(Dataset entries)
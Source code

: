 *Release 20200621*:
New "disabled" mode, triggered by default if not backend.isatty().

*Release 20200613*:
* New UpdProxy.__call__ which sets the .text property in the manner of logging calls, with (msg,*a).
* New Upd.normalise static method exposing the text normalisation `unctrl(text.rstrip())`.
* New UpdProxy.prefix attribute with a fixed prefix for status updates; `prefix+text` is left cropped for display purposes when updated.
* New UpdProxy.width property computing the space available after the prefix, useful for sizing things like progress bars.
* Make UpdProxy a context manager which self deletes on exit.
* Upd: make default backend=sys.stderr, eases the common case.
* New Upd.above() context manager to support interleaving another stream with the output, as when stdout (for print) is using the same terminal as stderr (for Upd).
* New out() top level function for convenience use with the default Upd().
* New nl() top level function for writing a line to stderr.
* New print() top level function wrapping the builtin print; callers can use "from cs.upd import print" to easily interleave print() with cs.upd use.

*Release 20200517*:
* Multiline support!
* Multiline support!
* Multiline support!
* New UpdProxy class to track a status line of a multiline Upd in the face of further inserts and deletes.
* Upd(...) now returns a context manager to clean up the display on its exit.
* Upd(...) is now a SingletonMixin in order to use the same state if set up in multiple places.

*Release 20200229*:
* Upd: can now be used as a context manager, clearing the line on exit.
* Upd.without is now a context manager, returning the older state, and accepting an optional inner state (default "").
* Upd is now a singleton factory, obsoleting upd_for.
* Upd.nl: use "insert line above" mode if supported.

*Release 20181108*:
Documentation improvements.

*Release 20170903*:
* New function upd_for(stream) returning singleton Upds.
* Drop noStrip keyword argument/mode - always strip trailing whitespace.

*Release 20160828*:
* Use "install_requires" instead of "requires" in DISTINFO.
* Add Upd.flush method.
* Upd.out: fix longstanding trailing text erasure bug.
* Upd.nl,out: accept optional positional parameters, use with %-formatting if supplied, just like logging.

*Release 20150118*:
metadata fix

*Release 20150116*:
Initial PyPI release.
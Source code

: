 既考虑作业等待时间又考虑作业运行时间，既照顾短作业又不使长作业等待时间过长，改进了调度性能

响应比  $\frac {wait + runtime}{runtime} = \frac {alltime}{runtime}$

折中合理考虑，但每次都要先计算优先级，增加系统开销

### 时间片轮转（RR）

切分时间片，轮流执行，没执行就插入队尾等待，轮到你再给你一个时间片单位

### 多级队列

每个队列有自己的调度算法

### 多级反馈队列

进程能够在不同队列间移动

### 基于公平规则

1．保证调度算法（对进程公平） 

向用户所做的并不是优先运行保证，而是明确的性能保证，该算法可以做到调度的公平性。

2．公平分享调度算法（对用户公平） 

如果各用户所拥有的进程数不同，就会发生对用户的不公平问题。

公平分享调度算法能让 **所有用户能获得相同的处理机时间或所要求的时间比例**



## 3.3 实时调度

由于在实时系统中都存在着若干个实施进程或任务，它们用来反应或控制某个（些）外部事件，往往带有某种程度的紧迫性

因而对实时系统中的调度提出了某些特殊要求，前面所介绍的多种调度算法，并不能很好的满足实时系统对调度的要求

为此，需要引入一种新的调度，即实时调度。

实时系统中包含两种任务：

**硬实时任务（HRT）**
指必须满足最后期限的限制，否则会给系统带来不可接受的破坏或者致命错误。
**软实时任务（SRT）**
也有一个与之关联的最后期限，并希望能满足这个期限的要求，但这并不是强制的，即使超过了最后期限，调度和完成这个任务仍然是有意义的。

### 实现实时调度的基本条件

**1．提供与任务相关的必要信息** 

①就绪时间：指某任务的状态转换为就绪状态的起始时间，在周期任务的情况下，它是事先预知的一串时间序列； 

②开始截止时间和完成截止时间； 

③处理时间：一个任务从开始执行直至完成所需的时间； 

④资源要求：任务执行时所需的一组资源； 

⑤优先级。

**What the task asks:** Your reply should match the data above exactly, line for line.

**Task answer:**
Source code

: *Release 20200621*:
New "disabled" mode, triggered by default if not backend.isatty().

*Release 20200613*:
* New UpdProxy.__call__ which sets the .text property in the manner of logging calls, with (msg,*a).
* New Upd.normalise static method exposing the text normalisation `unctrl(text.rstrip())`.
* New UpdProxy.prefix attribute with a fixed prefix for status updates; `prefix+text` is left cropped for display purposes when updated.
* New UpdProxy.width property computing the space available after the prefix, useful for sizing things like progress bars.
* Make UpdProxy a context manager which self deletes on exit.
* Upd: make default backend=sys.stderr, eases the common case.
* New Upd.above() context manager to support interleaving another stream with the output, as when stdout (for print) is using the same terminal as stderr (for Upd).
* New out() top level function for convenience use with the default Upd().
* New nl() top level function for writing a line to stderr.
* New print() top level function wrapping the builtin print; callers can use "from cs.upd import print" to easily interleave print() with cs.upd use.

*Release 20200517*:
* Multiline support!
* Multiline support!
* Multiline support!
* New UpdProxy class to track a status line of a multiline Upd in the face of further inserts and deletes.
* Upd(...) now returns a context manager to clean up the display on its exit.
* Upd(...) is now a SingletonMixin in order to use the same state if set up in multiple places.

*Release 20200229*:
* Upd: can now be used as a context manager, clearing the line on exit.
* Upd.without is now a context manager, returning the older state, and accepting an optional inner state (default "").
* Upd is now a singleton factory, obsoleting upd_for.
* Upd.nl: use "insert line above" mode if supported.

*Release 20181108*:
Documentation improvements.

*Release 20170903*:
* New function upd_for(stream) returning singleton Upds.
* Drop noStrip keyword argument/mode - always strip trailing whitespace.

*Release 20160828*:
* Use "install_requires" instead of "requires" in DISTINFO.
* Add Upd.flush method.
* Upd.out: fix longstanding trailing text erasure bug.
* Upd.nl,out: accept optional positional parameters, use with %-formatting if supplied, just like logging.

*Release 20150118*:
metadata fix

*Release 20150116*:
Initial PyPI release.
Source code

: 既考虑作业等待时间又考虑作业运行时间，既照顾短作业又不使长作业等待时间过长，改进了调度性能

响应比  $\frac {wait + runtime}{runtime} = \frac {alltime}{runtime}$

折中合理考虑，但每次都要先计算优先级，增加系统开销

### 时间片轮转（RR）

切分时间片，轮流执行，没执行就插入队尾等待，轮到你再给你一个时间片单位

### 多级队列

每个队列有自己的调度算法

### 多级反馈队列

进程能够在不同队列间移动

### 基于公平规则

1．保证调度算法（对进程公平） 

向用户所做的并不是优先运行保证，而是明确的性能保证，该算法可以做到调度的公平性。

2．公平分享调度算法（对用户公平） 

如果各用户所拥有的进程数不同，就会发生对用户的不公平问题。

公平分享调度算法能让 **所有用户能获得相同的处理机时间或所要求的时间比例**



## 3.3 实时调度

由于在实时系统中都存在着若干个实施进程或任务，它们用来反应或控制某个（些）外部事件，往往带有某种程度的紧迫性

因而对实时系统中的调度提出了某些特殊要求，前面所介绍的多种调度算法，并不能很好的满足实时系统对调度的要求

为此，需要引入一种新的调度，即实时调度。

实时系统中包含两种任务：

**硬实时任务（HRT）**
指必须满足最后期限的限制，否则会给系统带来不可接受的破坏或者致命错误。
**软实时任务（SRT）**
也有一个与之关联的最后期限，并希望能满足这个期限的要求，但这并不是强制的，即使超过了最后期限，调度和完成这个任务仍然是有意义的。

### 实现实时调度的基本条件

**1．提供与任务相关的必要信息** 

①就绪时间：指某任务的状态转换为就绪状态的起始时间，在周期任务的情况下，它是事先预知的一串时间序列； 

②开始截止时间和完成截止时间； 

③处理时间：一个任务从开始执行直至完成所需的时间； 

④资源要求：任务执行时所需的一组资源； 

⑤优先级。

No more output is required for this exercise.